• **DATA FOR REVIEW**:
*** Block opens ***

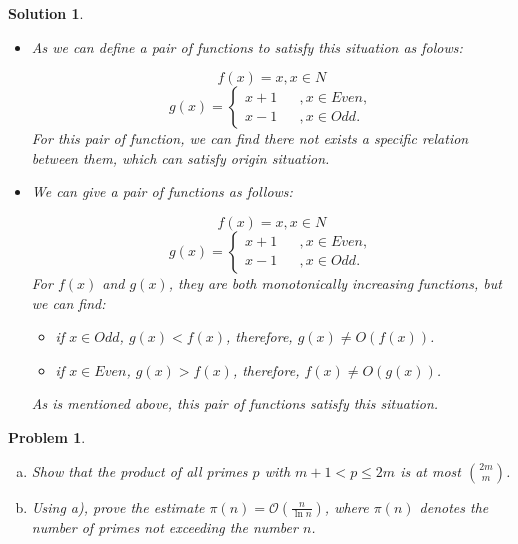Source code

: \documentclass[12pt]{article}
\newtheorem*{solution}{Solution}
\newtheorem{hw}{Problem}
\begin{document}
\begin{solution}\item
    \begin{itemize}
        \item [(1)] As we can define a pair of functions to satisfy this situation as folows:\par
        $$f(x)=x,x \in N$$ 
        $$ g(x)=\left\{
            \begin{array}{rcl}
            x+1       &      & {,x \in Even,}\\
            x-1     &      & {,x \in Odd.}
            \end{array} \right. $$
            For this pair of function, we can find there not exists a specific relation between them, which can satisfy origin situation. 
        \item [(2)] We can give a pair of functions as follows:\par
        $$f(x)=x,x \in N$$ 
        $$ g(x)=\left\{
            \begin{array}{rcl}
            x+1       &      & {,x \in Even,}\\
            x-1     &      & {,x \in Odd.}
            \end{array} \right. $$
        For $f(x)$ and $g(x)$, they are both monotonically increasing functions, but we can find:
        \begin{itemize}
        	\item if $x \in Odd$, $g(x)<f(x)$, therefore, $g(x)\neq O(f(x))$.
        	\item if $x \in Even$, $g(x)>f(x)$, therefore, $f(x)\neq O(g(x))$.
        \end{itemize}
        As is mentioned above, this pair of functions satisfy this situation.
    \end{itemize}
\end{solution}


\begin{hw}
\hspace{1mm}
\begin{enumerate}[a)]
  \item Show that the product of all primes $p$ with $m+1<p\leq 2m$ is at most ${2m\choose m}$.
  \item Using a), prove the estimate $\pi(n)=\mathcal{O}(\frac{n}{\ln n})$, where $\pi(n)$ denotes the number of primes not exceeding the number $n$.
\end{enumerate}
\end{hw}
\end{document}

*** Block closes ***

Without including any pictures, copy every line above exactly.

• **WRITTEN SOLUTION**:
Source code

: \documentclass[12pt]{article}
\newtheorem*{solution}{Solution}
\newtheorem{hw}{Problem}
\begin{document}
\begin{solution}\item
    \begin{itemize}
        \item [(1)] As we can define a pair of functions to satisfy this situation as folows:\par
        $$f(x)=x,x \in N$$ 
        $$ g(x)=\left\{
            \begin{array}{rcl}
            x+1       &      & {,x \in Even,}\\
            x-1     &      & {,x \in Odd.}
            \end{array} \right. $$
            For this pair of function, we can find there not exists a specific relation between them, which can satisfy origin situation. 
        \item [(2)] We can give a pair of functions as follows:\par
        $$f(x)=x,x \in N$$ 
        $$ g(x)=\left\{
            \begin{array}{rcl}
            x+1       &      & {,x \in Even,}\\
            x-1     &      & {,x \in Odd.}
            \end{array} \right. $$
        For $f(x)$ and $g(x)$, they are both monotonically increasing functions, but we can find:
        \begin{itemize}
        	\item if $x \in Odd$, $g(x)<f(x)$, therefore, $g(x)\neq O(f(x))$.
        	\item if $x \in Even$, $g(x)>f(x)$, therefore, $f(x)\neq O(g(x))$.
        \end{itemize}
        As is mentioned above, this pair of functions satisfy this situation.
    \end{itemize}
\end{solution}


\begin{hw}
\hspace{1mm}
\begin{enumerate}[a)]
  \item Show that the product of all primes $p$ with $m+1<p\leq 2m$ is at most ${2m\choose m}$.
  \item Using a), prove the estimate $\pi(n)=\mathcal{O}(\frac{n}{\ln n})$, where $\pi(n)$ denotes the number of primes not exceeding the number $n$.
\end{enumerate}
\end{hw}
\end{document}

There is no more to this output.